All his YouTube stuff is funded by his YouTube stuff, he has enough views that it pays for his eBay hobby buying.

EoRaptor
Sep 13, 2003

by Fluffdaddy

Rexxed posted:

I wonder how Windows 10/11 support for floppies is. Probably fine knowing microsoft.

When you check out the latest Azure Virtual Desktop Windows image from the Microsoft Gallery and deploy it to a virtual machine, floppy support is enabled and a ‘drive’ present by default.

This is probably for some hellish legacy oemsetup.inf compatibility layer, but gods they could just have that be an option that is disabled by default.

EoRaptor
Sep 13, 2003

by Fluffdaddy

Arsenic Lupin posted:

When I was a child/teenager, every single book on computers solemnly explained the difference between an analog computer and a digital computer.

Now I've seen an analog computer. drat.

https://youtu.be/s1i-dnAH9Y4

EoRaptor
Sep 13, 2003

by Fluffdaddy

TITTIEKISSER69 posted:

While 3.5" drives were meant to operate only in perfectly horizontal or vertical orientations, drives for laptops and smaller devices were designed to run at any angle.
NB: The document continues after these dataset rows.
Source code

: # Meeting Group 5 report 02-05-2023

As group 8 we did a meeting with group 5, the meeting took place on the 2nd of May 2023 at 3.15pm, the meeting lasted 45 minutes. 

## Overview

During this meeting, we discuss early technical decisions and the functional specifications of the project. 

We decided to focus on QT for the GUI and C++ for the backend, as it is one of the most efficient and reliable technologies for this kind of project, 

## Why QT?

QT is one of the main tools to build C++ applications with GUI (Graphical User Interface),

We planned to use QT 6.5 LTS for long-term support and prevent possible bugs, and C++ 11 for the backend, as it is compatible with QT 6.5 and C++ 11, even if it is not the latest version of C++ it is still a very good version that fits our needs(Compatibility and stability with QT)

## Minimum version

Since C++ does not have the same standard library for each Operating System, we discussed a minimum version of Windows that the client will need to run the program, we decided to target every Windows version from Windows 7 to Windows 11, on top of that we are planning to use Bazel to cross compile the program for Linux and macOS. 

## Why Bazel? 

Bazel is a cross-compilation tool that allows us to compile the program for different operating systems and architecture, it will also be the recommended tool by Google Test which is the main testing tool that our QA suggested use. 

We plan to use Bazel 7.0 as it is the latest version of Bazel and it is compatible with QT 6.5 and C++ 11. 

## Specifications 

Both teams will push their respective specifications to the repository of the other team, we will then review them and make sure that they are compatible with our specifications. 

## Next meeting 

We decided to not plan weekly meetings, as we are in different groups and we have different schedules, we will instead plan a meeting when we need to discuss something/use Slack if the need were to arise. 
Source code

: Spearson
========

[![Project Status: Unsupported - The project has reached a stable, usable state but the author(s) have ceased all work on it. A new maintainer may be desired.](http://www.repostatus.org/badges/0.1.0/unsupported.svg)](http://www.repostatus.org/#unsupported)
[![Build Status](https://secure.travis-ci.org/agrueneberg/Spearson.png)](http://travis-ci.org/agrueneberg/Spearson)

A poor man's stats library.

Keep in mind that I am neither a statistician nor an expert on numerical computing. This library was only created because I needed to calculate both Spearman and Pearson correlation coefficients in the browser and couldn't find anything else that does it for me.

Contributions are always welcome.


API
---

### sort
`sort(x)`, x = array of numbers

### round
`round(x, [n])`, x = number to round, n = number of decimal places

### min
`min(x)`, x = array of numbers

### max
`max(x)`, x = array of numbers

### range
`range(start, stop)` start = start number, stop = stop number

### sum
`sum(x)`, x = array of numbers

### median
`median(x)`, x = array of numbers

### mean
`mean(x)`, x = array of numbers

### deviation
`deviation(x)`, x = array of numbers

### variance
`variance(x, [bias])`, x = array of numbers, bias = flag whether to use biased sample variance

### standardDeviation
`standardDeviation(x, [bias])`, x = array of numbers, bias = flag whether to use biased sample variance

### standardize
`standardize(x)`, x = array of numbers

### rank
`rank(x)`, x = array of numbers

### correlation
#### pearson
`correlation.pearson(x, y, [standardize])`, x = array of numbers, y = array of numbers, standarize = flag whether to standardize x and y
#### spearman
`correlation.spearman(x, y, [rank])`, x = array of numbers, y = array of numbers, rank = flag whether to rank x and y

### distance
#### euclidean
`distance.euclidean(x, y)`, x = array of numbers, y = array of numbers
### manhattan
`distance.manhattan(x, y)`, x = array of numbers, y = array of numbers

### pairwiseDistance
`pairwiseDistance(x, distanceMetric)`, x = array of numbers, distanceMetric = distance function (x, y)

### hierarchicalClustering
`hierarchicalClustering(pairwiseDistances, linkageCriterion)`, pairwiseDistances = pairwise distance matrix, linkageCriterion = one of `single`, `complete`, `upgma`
The actual 'how' of it I don't know offhand, but that's a start.

No HD with a voice coil driving its heads cares what angle they are when running, as long as you don’t move them around at all. 2.5” drives could take some movement due to lighter components, but they got drop/shock sensors pretty quickly and would yank the heads back to park if they sensed anything amiss.

Laptops, portable media players, etc, that used spinning drives all tried to keep the heads parked and platters stopped as much as possible, both to save battery and prevent failures.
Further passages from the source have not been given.